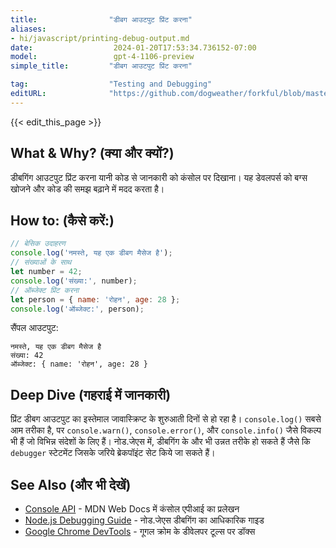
 ```yaml
---
title:                "डीबग आउटपुट प्रिंट करना"
aliases:
- hi/javascript/printing-debug-output.md
date:                  2024-01-20T17:53:34.736152-07:00
model:                 gpt-4-1106-preview
simple_title:         "डीबग आउटपुट प्रिंट करना"

tag:                  "Testing and Debugging"
editURL:              "https://github.com/dogweather/forkful/blob/master/content/hi/javascript/printing-debug-output.md"
---
```


{{< edit_this_page >}}

## What & Why? (क्या और क्यों?)
डीबगिंग आउटपुट प्रिंट करना यानी कोड से जानकारी को कंसोल पर दिखाना। यह डेवलपर्स को बग्स खोजने और कोड की समझ बढ़ाने में मदद करता है।

## How to: (कैसे करें:)
```javascript
// बेसिक उदाहरण
console.log('नमस्ते, यह एक डीबग मैसेज है');
// संख्याओं के साथ
let number = 42;
console.log('संख्या:', number);
// ऑब्जेक्ट प्रिंट करना
let person = { name: 'रोहन', age: 28 };
console.log('ऑब्जेक्ट:', person);
```
सैंपल आउटपुट:
```
नमस्ते, यह एक डीबग मैसेज है
संख्या: 42
ऑब्जेक्ट: { name: 'रोहन', age: 28 }
```

## Deep Dive (गहराई में जानकारी)
प्रिंट डीबग आउटपुट का इस्तेमाल जावास्क्रिप्ट के शुरुआती दिनों से हो रहा है। `console.log()` सबसे आम तरीका है, पर `console.warn()`, `console.error()`, और `console.info()` जैसे विकल्प भी हैं जो विभिन्न संदेशों के लिए हैं। नोड.जेएस में, डीबगिंग के और भी उन्नत तरीके हो सकते हैं जैसे कि `debugger` स्टेटमेंट जिसके जरिये ब्रेकपॉइंट सेट किये जा सकते हैं।

## See Also (और भी देखें)
- [Console API](https://developer.mozilla.org/en-US/docs/Web/API/Console) - MDN Web Docs में कंसोल एपीआई का प्रलेखन
- [Node.js Debugging Guide](https://nodejs.org/en/docs/guides/debugging-getting-started/) - नोड.जेएस डीबगिंग का आधिकारिक गाइड
- [Google Chrome DevTools](https://developers.google.com/web/tools/chrome-devtools/) - गूगल क्रोम के डीवेलपर टूल्स पर डॉक्स
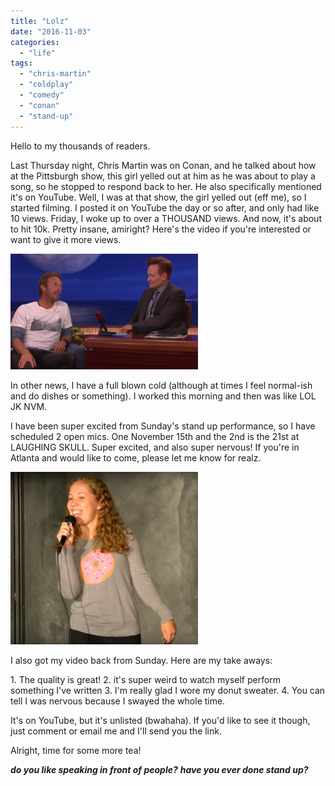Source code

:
 ```yaml
---
title: "Lolz"
date: "2016-11-03"
categories: 
  - "life"
tags: 
  - "chris-martin"
  - "coldplay"
  - "comedy"
  - "conan"
  - "stand-up"
---
```


Hello to my thousands of readers.

Last Thursday night, Chris Martin was on Conan, and he talked about how at the Pittsburgh show, this girl yelled out at him as he was about to play a song, so he stopped to respond back to her. He also specifically mentioned it's on YouTube. Well, I was at that show, the girl yelled out (eff me), so I started filming. I posted it on YouTube the day or so after, and only had like 10 views. Friday, I woke up to over a THOUSAND views. And now, it's about to hit 10k. Pretty insane, amiright? Here's the video if you're interested or want to give it more views.

![screen-shot-2016-11-03-at-3-37-19-pm](images/Screen-Shot-2016-11-03-at-3.37.19-PM-300x185.png)

In other news, I have a full blown cold (although at times I feel normal-ish and do dishes or something). I worked this morning and then was like LOL JK NVM.

I have been super excited from Sunday's stand up performance, so I have scheduled 2 open mics. One November 15th and the 2nd is the 21st at LAUGHING SKULL. Super excited, and also super nervous! If you're in Atlanta and would like to come, please let me know for realz.

![1](images/1-300x276.png)

I also got my video back from Sunday. Here are my take aways:

1\. The quality is great! 2. it's super weird to watch myself perform something I've written 3. I'm really glad I wore my donut sweater. 4. You can tell I was nervous because I swayed the whole time.

It's on YouTube, but it's unlisted (bwahaha). If you'd like to see it though, just comment or email me and I'll send you the link.

Alright, time for some more tea!

**_do you like speaking in front of people?_** **_have you ever done stand up?_**
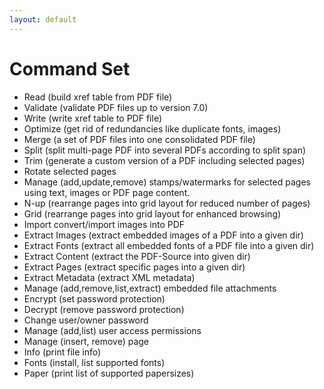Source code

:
 ```yaml
---
layout: default
---
```


# Command Set

* Read (build xref table from PDF file)
* Validate (validate PDF files up to version 7.0)
* Write (write xref table to PDF file)
* Optimize (get rid of redundancies like duplicate fonts, images)
* Merge (a set of PDF files into one consolidated PDF file)
* Split (split multi-page PDF into several PDFs according to split span)
* Trim (generate a custom version of a PDF  including selected pages)
* Rotate selected pages
* Manage (add,update,remove) stamps/watermarks for selected pages using text, images or PDF page content.
* N-up (rearrange pages into grid layout for reduced number of pages)
* Grid (rearrange pages into grid layout for enhanced browsing)
* Import convert/import images into PDF
* Extract Images (extract embedded images of a PDF into a given dir)
* Extract Fonts (extract all embedded fonts of a PDF file into a given dir)
* Extract Content (extract the PDF-Source into given dir)
* Extract Pages (extract specific pages into a given dir)
* Extract Metadata (extract XML metadata)
* Manage (add,remove,list,extract) embedded file attachments
* Encrypt (set password protection)
* Decrypt (remove password protection)
* Change user/owner password
* Manage (add,list) user access permissions
* Manage (insert, remove) page
* Info (print file info)
* Fonts (install, list supported fonts)
* Paper (print list of supported papersizes)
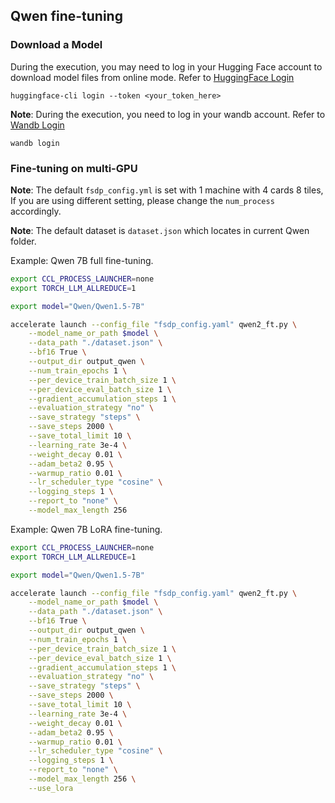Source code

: ## Qwen fine-tuning

### Download a Model
During the execution, you may need to log in your Hugging Face account to download model files from online mode. Refer to [HuggingFace Login](https://huggingface.co/docs/huggingface_hub/quick-start#login)

```
huggingface-cli login --token <your_token_here>
```

**Note**: During the execution, you need to log in your wandb account. Refer to [Wandb Login](https://docs.wandb.ai/ref/cli/wandb-login)
```
wandb login
```


### Fine-tuning on multi-GPU

**Note**:
The default `fsdp_config.yml` is set with 1 machine with 4 cards 8 tiles, If you are using different setting, please change the `num_process` accordingly.

**Note**: The default dataset is `dataset.json` which locates in current Qwen folder. 



Example: Qwen 7B full fine-tuning.


```bash
export CCL_PROCESS_LAUNCHER=none
export TORCH_LLM_ALLREDUCE=1

export model="Qwen/Qwen1.5-7B"

accelerate launch --config_file "fsdp_config.yaml" qwen2_ft.py \
    --model_name_or_path $model \
    --data_path "./dataset.json" \
    --bf16 True \
    --output_dir output_qwen \
    --num_train_epochs 1 \
    --per_device_train_batch_size 1 \
    --per_device_eval_batch_size 1 \
    --gradient_accumulation_steps 1 \
    --evaluation_strategy "no" \
    --save_strategy "steps" \
    --save_steps 2000 \
    --save_total_limit 10 \
    --learning_rate 3e-4 \
    --weight_decay 0.01 \
    --adam_beta2 0.95 \
    --warmup_ratio 0.01 \
    --lr_scheduler_type "cosine" \
    --logging_steps 1 \
    --report_to "none" \
    --model_max_length 256
```

Example: Qwen 7B LoRA fine-tuning.

```bash
export CCL_PROCESS_LAUNCHER=none
export TORCH_LLM_ALLREDUCE=1

export model="Qwen/Qwen1.5-7B"

accelerate launch --config_file "fsdp_config.yaml" qwen2_ft.py \
    --model_name_or_path $model \
    --data_path "./dataset.json" \
    --bf16 True \
    --output_dir output_qwen \
    --num_train_epochs 1 \
    --per_device_train_batch_size 1 \
    --per_device_eval_batch_size 1 \
    --gradient_accumulation_steps 1 \
    --evaluation_strategy "no" \
    --save_strategy "steps" \
    --save_steps 2000 \
    --save_total_limit 10 \
    --learning_rate 3e-4 \
    --weight_decay 0.01 \
    --adam_beta2 0.95 \
    --warmup_ratio 0.01 \
    --lr_scheduler_type "cosine" \
    --logging_steps 1 \
    --report_to "none" \
    --model_max_length 256 \
    --use_lora
```
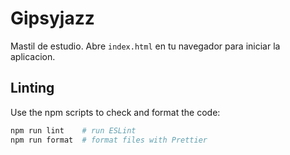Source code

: # Gipsyjazz

Mastil de estudio. Abre `index.html` en tu navegador para iniciar la aplicacion.

## Linting

Use the npm scripts to check and format the code:

```bash
npm run lint    # run ESLint
npm run format  # format files with Prettier
```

• _Activity_:
Your answer should consist of copies of the lines above that include the string "pages".

• _Expected output_:
* Trim (generate a custom version of a PDF  including selected pages)
* Rotate selected pages
* Manage (add,update,remove) stamps/watermarks for selected pages using text, images or PDF page content.
* N-up (rearrange pages into grid layout for reduced number of pages)
* Grid (rearrange pages into grid layout for enhanced browsing)
* Extract Pages (extract specific pages into a given dir)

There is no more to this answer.